There's nothing like baseball to remind you that spring is here: that slightly warmer air, that mildewy odor covering the outdoors, the sight of hundreds of millionaires hitting and throwing a ball back and forth for 162 days (not including playoffs).
This spring, however, may be a special one to baseball fans in Chicago. This season, the two Chicago major league teams - The White Sox and the Cubs - may be so terrible, they could lose 200 games between them.
Mind you, these two teams are less known for their great victories than their struggles. Yet during the long history of these two teams, they have never lost 200 games between them in any given season. It's a difficult feat to pull off: for example, both the Cubs and White Sox finished below .500 last season, but the teams between them lost 91 and 83 games respectively, giving us a total of 174 losses.
Sure, they've won 200 games between them, back in 1906, when the 116-win Chicago Cubs faced the 93-win White Sox in the World Series. (The Sox won.) But as mediocre as the two teams are overall, they're rarely out-and-out horrible at the same time.

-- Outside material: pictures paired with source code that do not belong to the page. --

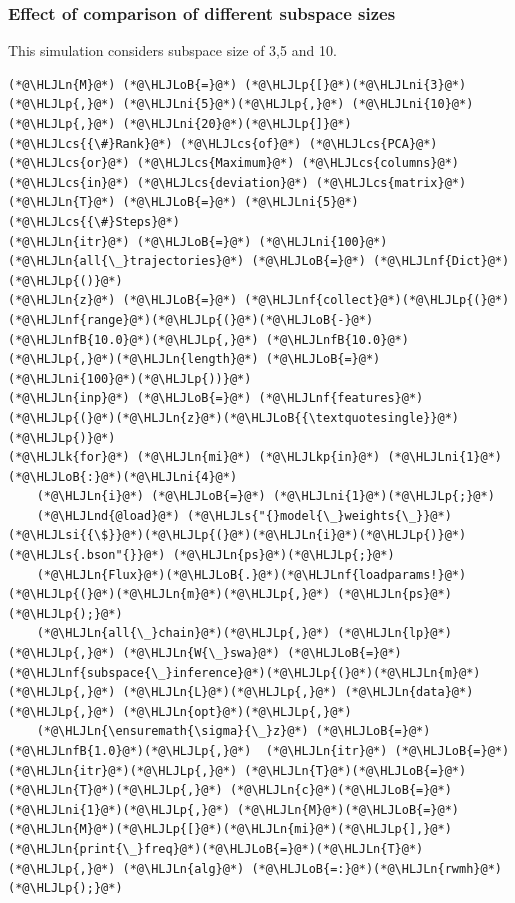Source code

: \documentclass[12pt,a4paper]{article}
\newcommand{\HLJLk}[1]{\textcolor[RGB]{148,91,176}{\textbf{#1}}}
\newcommand{\HLJLkp}[1]{\textcolor[RGB]{148,91,176}{\textbf{#1}}}
\newcommand{\HLJLn}[1]{#1}
\newcommand{\HLJLnd}[1]{\textcolor[RGB]{214,102,97}{#1}}
\newcommand{\HLJLnf}[1]{\textcolor[RGB]{66,102,213}{#1}}
\newcommand{\HLJLs}[1]{\textcolor[RGB]{201,61,57}{#1}}
\newcommand{\HLJLsi}[1]{#1}
\newcommand{\HLJLnfB}[1]{\textcolor[RGB]{59,151,46}{#1}}
\newcommand{\HLJLni}[1]{\textcolor[RGB]{59,151,46}{#1}}
\newcommand{\HLJLoB}[1]{\textcolor[RGB]{102,102,102}{\textbf{#1}}}
\newcommand{\HLJLp}[1]{#1}
\newcommand{\HLJLcs}[1]{\textcolor[RGB]{153,153,119}{\textit{#1}}}
\begin{document}
\subsubsection{Effect of comparison of different subspace sizes}
This simulation considers subspace size of 3,5 and 10.


\begin{lstlisting}
(*@\HLJLn{M}@*) (*@\HLJLoB{=}@*) (*@\HLJLp{[}@*)(*@\HLJLni{3}@*)(*@\HLJLp{,}@*) (*@\HLJLni{5}@*)(*@\HLJLp{,}@*) (*@\HLJLni{10}@*)(*@\HLJLp{,}@*) (*@\HLJLni{20}@*)(*@\HLJLp{]}@*) (*@\HLJLcs{{\#}Rank}@*) (*@\HLJLcs{of}@*) (*@\HLJLcs{PCA}@*) (*@\HLJLcs{or}@*) (*@\HLJLcs{Maximum}@*) (*@\HLJLcs{columns}@*) (*@\HLJLcs{in}@*) (*@\HLJLcs{deviation}@*) (*@\HLJLcs{matrix}@*)
(*@\HLJLn{T}@*) (*@\HLJLoB{=}@*) (*@\HLJLni{5}@*) (*@\HLJLcs{{\#}Steps}@*)
(*@\HLJLn{itr}@*) (*@\HLJLoB{=}@*) (*@\HLJLni{100}@*)
(*@\HLJLn{all{\_}trajectories}@*) (*@\HLJLoB{=}@*) (*@\HLJLnf{Dict}@*)(*@\HLJLp{()}@*)
(*@\HLJLn{z}@*) (*@\HLJLoB{=}@*) (*@\HLJLnf{collect}@*)(*@\HLJLp{(}@*)(*@\HLJLnf{range}@*)(*@\HLJLp{(}@*)(*@\HLJLoB{-}@*)(*@\HLJLnfB{10.0}@*)(*@\HLJLp{,}@*) (*@\HLJLnfB{10.0}@*)(*@\HLJLp{,}@*)(*@\HLJLn{length}@*) (*@\HLJLoB{=}@*) (*@\HLJLni{100}@*)(*@\HLJLp{))}@*)
(*@\HLJLn{inp}@*) (*@\HLJLoB{=}@*) (*@\HLJLnf{features}@*)(*@\HLJLp{(}@*)(*@\HLJLn{z}@*)(*@\HLJLoB{{\textquotesingle}}@*)(*@\HLJLp{)}@*)
(*@\HLJLk{for}@*) (*@\HLJLn{mi}@*) (*@\HLJLkp{in}@*) (*@\HLJLni{1}@*)(*@\HLJLoB{:}@*)(*@\HLJLni{4}@*)
    (*@\HLJLn{i}@*) (*@\HLJLoB{=}@*) (*@\HLJLni{1}@*)(*@\HLJLp{;}@*)
    (*@\HLJLnd{@load}@*) (*@\HLJLs{"{}model{\_}weights{\_}}@*)(*@\HLJLsi{{\$}}@*)(*@\HLJLp{(}@*)(*@\HLJLn{i}@*)(*@\HLJLp{)}@*)(*@\HLJLs{.bson"{}}@*) (*@\HLJLn{ps}@*)(*@\HLJLp{;}@*)
    (*@\HLJLn{Flux}@*)(*@\HLJLoB{.}@*)(*@\HLJLnf{loadparams!}@*)(*@\HLJLp{(}@*)(*@\HLJLn{m}@*)(*@\HLJLp{,}@*) (*@\HLJLn{ps}@*)(*@\HLJLp{);}@*)
    (*@\HLJLn{all{\_}chain}@*)(*@\HLJLp{,}@*) (*@\HLJLn{lp}@*)(*@\HLJLp{,}@*) (*@\HLJLn{W{\_}swa}@*) (*@\HLJLoB{=}@*) (*@\HLJLnf{subspace{\_}inference}@*)(*@\HLJLp{(}@*)(*@\HLJLn{m}@*)(*@\HLJLp{,}@*) (*@\HLJLn{L}@*)(*@\HLJLp{,}@*) (*@\HLJLn{data}@*)(*@\HLJLp{,}@*) (*@\HLJLn{opt}@*)(*@\HLJLp{,}@*)
	(*@\HLJLn{\ensuremath{\sigma}{\_}z}@*) (*@\HLJLoB{=}@*) (*@\HLJLnfB{1.0}@*)(*@\HLJLp{,}@*)	(*@\HLJLn{itr}@*) (*@\HLJLoB{=}@*)(*@\HLJLn{itr}@*)(*@\HLJLp{,}@*) (*@\HLJLn{T}@*)(*@\HLJLoB{=}@*)(*@\HLJLn{T}@*)(*@\HLJLp{,}@*) (*@\HLJLn{c}@*)(*@\HLJLoB{=}@*)(*@\HLJLni{1}@*)(*@\HLJLp{,}@*) (*@\HLJLn{M}@*)(*@\HLJLoB{=}@*)(*@\HLJLn{M}@*)(*@\HLJLp{[}@*)(*@\HLJLn{mi}@*)(*@\HLJLp{],}@*) (*@\HLJLn{print{\_}freq}@*)(*@\HLJLoB{=}@*)(*@\HLJLn{T}@*)(*@\HLJLp{,}@*) (*@\HLJLn{alg}@*) (*@\HLJLoB{=:}@*)(*@\HLJLn{rwmh}@*)(*@\HLJLp{);}@*)    
    

\end{lstlisting}
\end{document}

For example, the White Sox endured a 106-loss season (and three managers) in 1970, but that year the Cubs had finished a respectable 84-78, good for 2nd place in the division. Total losses: 184. Similarly, when the Cubs schlubbed their way to a 103-loss season in 1962 (incredibly, one of only two years they reached three digits in the loss column), the White Sox tallied up a 85-77 record, good enough for fifth place in a hotly-contested division.
So how close have Chicago's American and National League representatives come to a combined 200 losses? The year was 1948. Harry S Truman was battling his way to reelection. Dinah Shore had the most popular song in "Buttons & Bows," and Chicago baseball was awful. The White Sox finished dead last in the American League with a 51-101 record, and the Cubs were similarly pathetic, finishing at the back of the National League with a 64-90 record. (Keep in mind, they played fewer games back then, so losing ninety games was even more of a suckitude performance than now.) Total number of losses? 191. Not too shabby.
I'm sure some of you baseball buffs are saying, c'mon, quit dumping on Chicago. How hard is it for a two-baseball team city to lose 200 games? New York did it many times (to be fair, they also had three major league baseball teams until 1957), but in 1965 they came fairly close, with the Yankees losing 85 games and the Mets 112 (Total losses: 197). Boston baseball pulled off the 200-loss mark a few times, most pathetically in 1906 (207 losses between the Boston Americans [now Red Sox] and the Boston Beaneaters [???] [now Atlanta Braves]). Philadelphia pulled it off, as has St. Louis. (Explains why they're all one-team cities now.) Los Angeles hasn't come very close (189 losses in 1992 between the Dodgers and the California Angels), but they've had two franchises less than half as long as Chicago and thus haven't had the opportunity to truly stink as a city.
But this could be the year for Chicago baseball. Sports Illustrated predicts both Chicago teams to lose a total of 191 (95 for the White Sox, 96 for the Cubs) games this season, and prognosticators always play conservative with the truly special teams. NBC Sports predicts a kinder 181 losses for Chicago. Baseball America and betfirms.com predict a similarly sad time for the Second City. A mathematics professor, who has been (fairly accurately) predicting baseball finishes for over a decade now, bestows on the Chicago teams only 172 losses, but he has to have a bad year sometime.